= Elmina Clarke-Allen Highway =

The Elmina Clarke-Allen Highway is a highway in Trinidad and Tobago. The highway links the towns of Cumuto and Sangre Grande. It is named in honour of Elmina Clarke-Allen, a former Minister in the Ministry of Housing and Toco/Manzanilla MP from 1981 to 1986.

== Development ==

=== History ===
The highway was opened on April 24, 2025, by then Prime Minister Stuart Young and then Minister of Works and Transport Rohan Sinanan.

The highway marked the completion of phase 1 of the Churchill Roosevelt Highway Extension to Manzanilla project and was completed at a cost of TT$500 million.

=== Features ===
The highway consists of two distinct sections: a 5 km (3.11 mi) four-lane highway and a 1.9 km (1.18 mi) two-lane connector road.

=== Erosion ===
Days after the opening, sections of the highway experienced erosion which led to slippage.

Minister of Works and Infrastructure Jearlean John visited the highway on May 28, 2025, and assessed the situation.

John explained that construction is continuing; however, recent heavy rainfall and saturated soil have caused some slippage in the area.As of May 29, 2025, contractors have indicated that the situation has since stabalised.

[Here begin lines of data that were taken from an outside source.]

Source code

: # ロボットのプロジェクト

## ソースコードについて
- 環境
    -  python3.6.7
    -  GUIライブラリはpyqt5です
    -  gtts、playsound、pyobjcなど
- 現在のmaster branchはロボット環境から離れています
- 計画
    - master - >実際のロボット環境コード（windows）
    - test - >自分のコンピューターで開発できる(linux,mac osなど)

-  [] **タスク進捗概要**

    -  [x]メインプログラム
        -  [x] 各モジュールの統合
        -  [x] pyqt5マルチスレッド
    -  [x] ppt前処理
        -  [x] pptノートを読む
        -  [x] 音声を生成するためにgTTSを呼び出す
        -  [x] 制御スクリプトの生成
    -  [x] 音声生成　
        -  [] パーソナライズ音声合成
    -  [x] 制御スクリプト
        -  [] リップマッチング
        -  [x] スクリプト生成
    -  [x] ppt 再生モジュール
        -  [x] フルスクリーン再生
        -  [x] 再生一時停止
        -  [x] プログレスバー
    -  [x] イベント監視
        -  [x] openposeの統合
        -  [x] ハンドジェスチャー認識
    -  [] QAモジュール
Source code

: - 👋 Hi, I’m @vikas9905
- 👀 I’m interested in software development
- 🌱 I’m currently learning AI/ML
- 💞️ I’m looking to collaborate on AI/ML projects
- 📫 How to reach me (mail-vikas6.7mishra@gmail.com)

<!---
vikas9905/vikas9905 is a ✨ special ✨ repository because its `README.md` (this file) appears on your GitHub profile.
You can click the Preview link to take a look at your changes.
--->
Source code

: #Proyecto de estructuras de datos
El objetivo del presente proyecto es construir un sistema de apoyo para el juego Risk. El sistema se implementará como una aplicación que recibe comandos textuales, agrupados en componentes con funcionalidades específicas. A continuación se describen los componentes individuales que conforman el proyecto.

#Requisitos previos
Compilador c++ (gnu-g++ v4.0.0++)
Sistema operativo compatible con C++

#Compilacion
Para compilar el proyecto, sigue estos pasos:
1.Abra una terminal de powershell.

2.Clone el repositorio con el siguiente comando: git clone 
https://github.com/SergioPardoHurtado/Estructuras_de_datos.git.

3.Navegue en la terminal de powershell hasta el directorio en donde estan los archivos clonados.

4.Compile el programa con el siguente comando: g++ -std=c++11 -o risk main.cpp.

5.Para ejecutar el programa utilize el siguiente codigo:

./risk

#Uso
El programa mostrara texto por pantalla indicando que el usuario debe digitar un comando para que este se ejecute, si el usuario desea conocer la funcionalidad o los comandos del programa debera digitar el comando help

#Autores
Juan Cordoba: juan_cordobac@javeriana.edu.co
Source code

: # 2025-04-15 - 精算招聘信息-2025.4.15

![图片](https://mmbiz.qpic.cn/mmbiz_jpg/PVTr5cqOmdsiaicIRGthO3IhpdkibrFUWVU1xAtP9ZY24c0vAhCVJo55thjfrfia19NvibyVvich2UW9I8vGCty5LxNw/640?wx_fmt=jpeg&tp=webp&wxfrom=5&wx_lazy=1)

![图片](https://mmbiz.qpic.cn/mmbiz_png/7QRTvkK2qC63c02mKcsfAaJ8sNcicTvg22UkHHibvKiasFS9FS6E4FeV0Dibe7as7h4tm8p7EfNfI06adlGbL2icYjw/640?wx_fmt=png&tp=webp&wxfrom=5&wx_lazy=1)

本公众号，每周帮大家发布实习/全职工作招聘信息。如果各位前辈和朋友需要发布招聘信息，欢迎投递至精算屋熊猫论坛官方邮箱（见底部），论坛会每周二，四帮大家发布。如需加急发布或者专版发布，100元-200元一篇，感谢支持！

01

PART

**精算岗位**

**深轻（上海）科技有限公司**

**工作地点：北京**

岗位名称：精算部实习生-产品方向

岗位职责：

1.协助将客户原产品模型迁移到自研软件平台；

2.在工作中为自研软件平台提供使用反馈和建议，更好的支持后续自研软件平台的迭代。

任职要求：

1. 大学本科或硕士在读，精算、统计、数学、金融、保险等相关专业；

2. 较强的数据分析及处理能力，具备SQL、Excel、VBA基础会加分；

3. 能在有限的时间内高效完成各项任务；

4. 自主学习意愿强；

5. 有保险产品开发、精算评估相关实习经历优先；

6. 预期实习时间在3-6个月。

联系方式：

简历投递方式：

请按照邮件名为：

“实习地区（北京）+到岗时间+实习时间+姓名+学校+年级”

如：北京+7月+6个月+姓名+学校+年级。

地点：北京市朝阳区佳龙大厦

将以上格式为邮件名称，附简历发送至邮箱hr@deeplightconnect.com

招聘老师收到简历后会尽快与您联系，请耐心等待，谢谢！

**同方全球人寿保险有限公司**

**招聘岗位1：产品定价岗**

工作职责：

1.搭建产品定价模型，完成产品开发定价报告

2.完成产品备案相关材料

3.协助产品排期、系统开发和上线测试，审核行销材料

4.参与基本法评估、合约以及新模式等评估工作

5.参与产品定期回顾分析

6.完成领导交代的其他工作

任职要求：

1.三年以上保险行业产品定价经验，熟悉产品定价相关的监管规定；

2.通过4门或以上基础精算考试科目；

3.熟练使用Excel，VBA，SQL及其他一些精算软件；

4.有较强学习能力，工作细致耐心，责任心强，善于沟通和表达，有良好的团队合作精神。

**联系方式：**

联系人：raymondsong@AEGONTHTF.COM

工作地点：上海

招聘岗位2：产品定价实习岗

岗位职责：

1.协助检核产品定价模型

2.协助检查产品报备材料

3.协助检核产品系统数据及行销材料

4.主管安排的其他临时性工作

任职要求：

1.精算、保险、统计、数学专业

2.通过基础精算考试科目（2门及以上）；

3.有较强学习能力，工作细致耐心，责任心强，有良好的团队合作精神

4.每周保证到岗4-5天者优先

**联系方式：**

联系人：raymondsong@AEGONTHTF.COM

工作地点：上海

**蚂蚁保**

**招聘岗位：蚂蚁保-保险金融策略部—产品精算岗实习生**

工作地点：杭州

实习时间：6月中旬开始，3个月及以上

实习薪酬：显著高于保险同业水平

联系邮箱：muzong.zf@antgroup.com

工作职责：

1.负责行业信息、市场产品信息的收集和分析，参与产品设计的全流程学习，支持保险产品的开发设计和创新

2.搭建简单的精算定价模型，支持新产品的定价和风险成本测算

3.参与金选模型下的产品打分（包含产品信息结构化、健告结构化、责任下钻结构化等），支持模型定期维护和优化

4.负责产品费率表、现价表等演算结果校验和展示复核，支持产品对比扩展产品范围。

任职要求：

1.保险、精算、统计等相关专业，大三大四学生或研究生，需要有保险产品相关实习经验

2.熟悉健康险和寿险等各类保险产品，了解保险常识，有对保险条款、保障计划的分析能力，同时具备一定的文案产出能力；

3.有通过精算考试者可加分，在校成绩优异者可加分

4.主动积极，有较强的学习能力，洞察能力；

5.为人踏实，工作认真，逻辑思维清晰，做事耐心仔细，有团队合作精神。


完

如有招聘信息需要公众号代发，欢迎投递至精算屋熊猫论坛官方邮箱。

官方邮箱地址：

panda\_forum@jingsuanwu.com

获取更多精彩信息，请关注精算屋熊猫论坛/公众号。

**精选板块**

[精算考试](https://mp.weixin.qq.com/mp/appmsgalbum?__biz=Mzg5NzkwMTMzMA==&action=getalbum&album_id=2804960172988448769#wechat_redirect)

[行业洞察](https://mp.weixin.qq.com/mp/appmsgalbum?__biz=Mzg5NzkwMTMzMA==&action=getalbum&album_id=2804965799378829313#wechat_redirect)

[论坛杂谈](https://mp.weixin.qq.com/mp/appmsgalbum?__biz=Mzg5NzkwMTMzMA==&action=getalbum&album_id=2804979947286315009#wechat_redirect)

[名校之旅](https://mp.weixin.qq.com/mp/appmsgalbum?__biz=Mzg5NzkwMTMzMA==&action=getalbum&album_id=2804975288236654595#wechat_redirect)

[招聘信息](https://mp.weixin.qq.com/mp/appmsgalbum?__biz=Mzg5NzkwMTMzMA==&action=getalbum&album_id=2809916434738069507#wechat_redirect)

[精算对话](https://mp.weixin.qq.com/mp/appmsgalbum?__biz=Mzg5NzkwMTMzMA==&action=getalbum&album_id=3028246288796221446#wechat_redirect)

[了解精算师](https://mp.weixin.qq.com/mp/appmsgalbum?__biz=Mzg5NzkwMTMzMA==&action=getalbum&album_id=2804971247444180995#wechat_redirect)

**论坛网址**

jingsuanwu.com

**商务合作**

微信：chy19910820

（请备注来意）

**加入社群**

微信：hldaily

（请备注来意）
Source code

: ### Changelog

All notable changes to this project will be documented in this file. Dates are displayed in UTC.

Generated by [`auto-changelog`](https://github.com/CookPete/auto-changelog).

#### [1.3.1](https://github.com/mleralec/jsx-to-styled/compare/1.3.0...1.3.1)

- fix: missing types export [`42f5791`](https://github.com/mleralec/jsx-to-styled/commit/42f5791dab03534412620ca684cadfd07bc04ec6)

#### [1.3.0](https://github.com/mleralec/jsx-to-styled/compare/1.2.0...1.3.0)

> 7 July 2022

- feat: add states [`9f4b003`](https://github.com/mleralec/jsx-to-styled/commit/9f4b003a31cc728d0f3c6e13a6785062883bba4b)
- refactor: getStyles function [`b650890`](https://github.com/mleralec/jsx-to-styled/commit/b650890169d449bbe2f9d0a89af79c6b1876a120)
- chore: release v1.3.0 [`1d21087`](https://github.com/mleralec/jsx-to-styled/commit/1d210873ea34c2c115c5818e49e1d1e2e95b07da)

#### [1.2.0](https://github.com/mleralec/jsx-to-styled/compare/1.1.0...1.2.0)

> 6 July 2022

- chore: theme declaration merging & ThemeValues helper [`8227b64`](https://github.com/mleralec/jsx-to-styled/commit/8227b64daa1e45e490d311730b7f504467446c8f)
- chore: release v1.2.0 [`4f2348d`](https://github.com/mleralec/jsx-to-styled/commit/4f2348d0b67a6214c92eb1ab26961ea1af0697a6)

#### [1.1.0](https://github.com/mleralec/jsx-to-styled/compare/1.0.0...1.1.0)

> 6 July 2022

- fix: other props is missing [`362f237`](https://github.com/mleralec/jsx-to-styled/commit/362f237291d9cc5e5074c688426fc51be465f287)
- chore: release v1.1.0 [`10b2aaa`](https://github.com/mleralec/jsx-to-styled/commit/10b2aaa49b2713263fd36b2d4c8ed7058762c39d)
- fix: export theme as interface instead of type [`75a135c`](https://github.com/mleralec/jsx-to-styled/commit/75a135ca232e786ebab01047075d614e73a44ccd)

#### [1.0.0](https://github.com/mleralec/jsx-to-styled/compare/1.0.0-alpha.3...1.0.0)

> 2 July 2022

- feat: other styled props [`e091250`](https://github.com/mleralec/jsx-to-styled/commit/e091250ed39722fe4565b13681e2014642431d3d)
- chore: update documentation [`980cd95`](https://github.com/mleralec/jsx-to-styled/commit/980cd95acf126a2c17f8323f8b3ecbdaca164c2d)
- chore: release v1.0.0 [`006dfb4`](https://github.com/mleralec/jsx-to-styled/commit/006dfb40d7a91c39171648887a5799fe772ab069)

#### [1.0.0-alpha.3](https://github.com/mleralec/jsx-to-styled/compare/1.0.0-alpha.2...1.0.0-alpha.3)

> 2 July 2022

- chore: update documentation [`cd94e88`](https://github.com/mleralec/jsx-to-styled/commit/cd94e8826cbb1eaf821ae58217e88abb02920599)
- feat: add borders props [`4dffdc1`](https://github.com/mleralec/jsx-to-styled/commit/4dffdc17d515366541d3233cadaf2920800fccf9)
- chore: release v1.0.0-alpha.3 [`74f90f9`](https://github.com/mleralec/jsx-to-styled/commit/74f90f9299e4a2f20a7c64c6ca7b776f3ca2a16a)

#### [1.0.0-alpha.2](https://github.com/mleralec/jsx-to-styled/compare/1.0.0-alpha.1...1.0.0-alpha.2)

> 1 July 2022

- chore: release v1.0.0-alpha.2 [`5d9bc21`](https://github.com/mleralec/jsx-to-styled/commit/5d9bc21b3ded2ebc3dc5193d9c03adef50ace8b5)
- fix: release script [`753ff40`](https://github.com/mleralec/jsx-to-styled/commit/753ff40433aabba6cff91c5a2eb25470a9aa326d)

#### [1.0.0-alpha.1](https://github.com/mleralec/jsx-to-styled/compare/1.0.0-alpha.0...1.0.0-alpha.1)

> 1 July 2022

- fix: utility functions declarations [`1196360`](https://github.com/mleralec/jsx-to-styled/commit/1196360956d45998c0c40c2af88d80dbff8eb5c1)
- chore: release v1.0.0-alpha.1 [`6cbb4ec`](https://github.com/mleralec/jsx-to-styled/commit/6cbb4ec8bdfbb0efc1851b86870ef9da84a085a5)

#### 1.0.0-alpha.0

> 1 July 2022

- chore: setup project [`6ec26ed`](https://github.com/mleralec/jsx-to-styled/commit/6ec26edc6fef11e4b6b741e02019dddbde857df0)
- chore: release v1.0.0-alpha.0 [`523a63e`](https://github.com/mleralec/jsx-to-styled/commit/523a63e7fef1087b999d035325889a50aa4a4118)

A rubberised material has been applied to the affected area to prevent further erosion while construction continues and a temporary concrete beam has been installed. Slope reconstruction scheduled to begin and final grading is expected to be completed by May 31.

== Notes ==
Jearlean John became Minister of Works and Infrastructure after the 2025 Trinidad and Tobago general election, the Ministry of Works and Transport was renamed and restructured to the Ministry of Works and Infrastructure.